0

I am currently working on a project and I need some help. I want to predict the length of flight delays, using a statistical model. The data set does not contain the length of flight delays, but it can be calculated from the actual and scheduled departure times, I know that actual departure times - scheduled departure time will give me the flight delay which is the dependent variable. I am struggling to get the explanatory (independent) variables in a useful form to do regression analysis - the main problem is the time format of the first two columns when you read in the table from the csv file. I have attach the data file to the question because I wasn't too sure how to attach my file, I'm new to this coding thing hehe. Any help will be appreciated. xx

https://drive.google.com/file/d/11BXmJCB5UGEIRmVkM-yxPb_dHeD2CgXa/view?usp=sharing

EDIT:

Firstly Thank you for all the help

Okay I'm going to try and ask more precise questions on this topic:

So after importing the file using:

1)

    Delays <- read.table("FlightDelaysSM.csv",header =T,sep=",") 

2)The main issue I am having is getting the columns schedule time and deptime into a format where I can do arithmetic calculation

3)I tried the below

    Delays[,1] - Delays[,2] 

where the obvious issue arises for example 800 (8am) - 756 (7.56am) = 44 not 4 minutes

4)Using the help from @kerry Jackson (thank you, you're amazing x) I tried

    DepartureTime <- strptime(formatC(Delays$deptime, width = 4, format = "d", flag = "0", %H%M)
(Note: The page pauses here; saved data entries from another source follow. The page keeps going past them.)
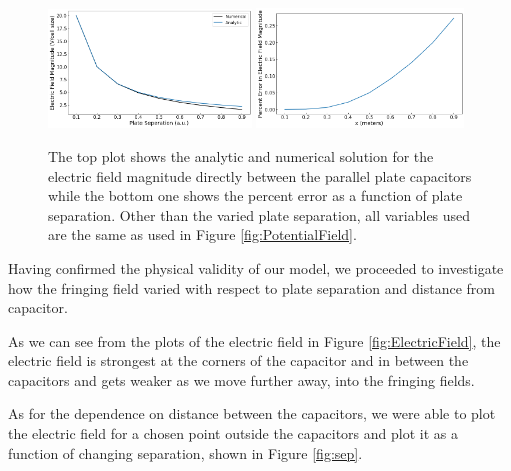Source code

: \documentclass{report}
\begin{document}
            \begin{figure}[t]
                \centering
                \includegraphics[width=0.48\textwidth]{images/NumericalAnalytic.png}
                \includegraphics[width=0.49\textwidth]{images/PercentErrorSep.png}
                \caption{The top plot shows the analytic and numerical solution for the electric field magnitude directly between the parallel plate capacitors while the bottom one shows the percent error as a function of plate separation. Other than the varied plate separation, all variables used are the same as used in Figure \ref{fig:PotentialField}.}
                \label{fig:compare}
            \end{figure}
            
            Having confirmed the physical validity of our model, we proceeded to investigate how the fringing field varied with respect to plate separation and distance from capacitor.
        
            As we can see from the plots of the electric field in Figure \ref{fig:ElectricField}, the electric field is strongest at the corners of the capacitor and in between the capacitors and gets weaker as we move further away, into the fringing fields. 
            
            As for the dependence on distance between the capacitors, we were able to plot the electric field for a chosen point outside the capacitors and plot it as a function of changing separation, shown in Figure \ref{fig:sep}.
            
\end{document}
    ScheduleTime <- strptime(formatC(Delays$schedtime, width = 4, format = "d", flag = "0", %H%M)

    DelayTime = DepartureTime - ScheduleTime

The values are also given are in seconds, I want the difference to be in minutes how would I go about doing this?

5) I then did the following:

    DelayData <- data.frame(ScheduleTime, DepartureTime, DelayTime, Delays[, 4:7])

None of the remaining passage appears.